Wasted sex scenes, side quests, and drummed-up drama or sexual innuendos galore made up 60% of the final 3 books. However the most EGREGIOUS decision is the antagonist(s) and how it all plays out.
*Spoilers Ahead* in the form of questions.
- Why, in a culture of super heroes with light energy, can only the MC tell when people have been *corrupted* by the darkness? All the thousands of other psychic superheroes can't tell, including the guards of the president of the government? Someone can just GO UP TO HIM AND MIND CONTROL HIM? F*ing Lame.
- Politicians drop(big) hints that they are in league with the bad guys, and the MC just thinks "I might have to keep my eye on him"? Lame.
- Political problems(and thus the ending struggle to a degree) are forcasted since book three and the MC does basically ZERO to address them? NONE of his other 9 women and AI assistants and leadership he works with can see the writing on the wall so obvious to me, even with only MC knowledge?
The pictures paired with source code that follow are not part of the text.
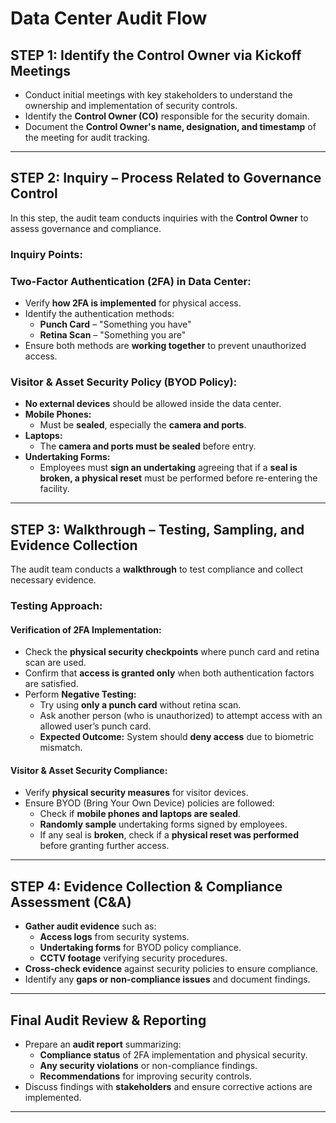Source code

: # Data Center Audit Flow

## **STEP 1: Identify the Control Owner via Kickoff Meetings**
- Conduct initial meetings with key stakeholders to understand the ownership and implementation of security controls.
- Identify the **Control Owner (CO)** responsible for the security domain.
- Document the **Control Owner's name, designation, and timestamp** of the meeting for audit tracking.

---

## **STEP 2: Inquiry – Process Related to Governance Control**
In this step, the audit team conducts inquiries with the **Control Owner** to assess governance and compliance.

### **Inquiry Points:**

### **Two-Factor Authentication (2FA) in Data Center:**
- Verify **how 2FA is implemented** for physical access.
- Identify the authentication methods:
  - **Punch Card** – "Something you have"
  - **Retina Scan** – "Something you are"
- Ensure both methods are **working together** to prevent unauthorized access.

### **Visitor & Asset Security Policy (BYOD Policy):**
- **No external devices** should be allowed inside the data center.
- **Mobile Phones:**
  - Must be **sealed**, especially the **camera and ports**.
- **Laptops:**
  - The **camera and ports must be sealed** before entry.
- **Undertaking Forms:**
  - Employees must **sign an undertaking** agreeing that if a **seal is broken, a physical reset** must be performed before re-entering the facility.

---

## **STEP 3: Walkthrough – Testing, Sampling, and Evidence Collection**
The audit team conducts a **walkthrough** to test compliance and collect necessary evidence.

### **Testing Approach:**

#### **Verification of 2FA Implementation:**
- Check the **physical security checkpoints** where punch card and retina scan are used.
- Confirm that **access is granted only** when both authentication factors are satisfied.
- Perform **Negative Testing:**
  - Try using **only a punch card** without retina scan.
  - Ask another person (who is unauthorized) to attempt access with an allowed user’s punch card.
  - **Expected Outcome:** System should **deny access** due to biometric mismatch.

#### **Visitor & Asset Security Compliance:**
- Verify **physical security measures** for visitor devices.
- Ensure BYOD (Bring Your Own Device) policies are followed:
  - Check if **mobile phones and laptops are sealed**.
  - **Randomly sample** undertaking forms signed by employees.
  - If any seal is **broken**, check if a **physical reset was performed** before granting further access.

---

## **STEP 4: Evidence Collection & Compliance Assessment (C&A)**
- **Gather audit evidence** such as:
  - **Access logs** from security systems.
  - **Undertaking forms** for BYOD policy compliance.
  - **CCTV footage** verifying security procedures.
- **Cross-check evidence** against security policies to ensure compliance.
- Identify any **gaps or non-compliance issues** and document findings.

---

## **Final Audit Review & Reporting**
- Prepare an **audit report** summarizing:
  - **Compliance status** of 2FA implementation and physical security.
  - **Any security violations** or non-compliance findings.
  - **Recommendations** for improving security controls.
- Discuss findings with **stakeholders** and ensure corrective actions are implemented.

---
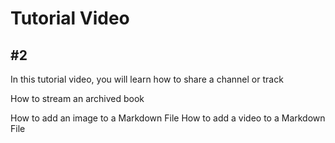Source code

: # Tutorial  Video
## #2

In this tutorial video, you will learn how to share a channel or track

How to stream an archived book

How to add an image to a Markdown File
How to add a video to a Markdown File
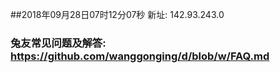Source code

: ##2018年09月28日07时12分07秒 新址: 142.93.243.0
### 兔友常见问题及解答: https://github.com/wanggonging/d/blob/w/FAQ.md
Lame.
- The MC can't use the "these bad guys have been genociding our race for 200 years, only attacked us stronger during/after they offered the truce, and thus, the truce is an OBVIOUS lie." Argument? People in power get convinced in droves? Super lame.
- No use of Ai to become a spy network for MC? Ai just becomes a powerful fleshlight to MC, and that's the extent of its powers? Lame.
TLDR: You come for the "adult" scenes, which saturate this series, and you stay for them. Story? Compelling Narrative? A World that behaves like real people outside of the MC's small sphere? You won't find that here.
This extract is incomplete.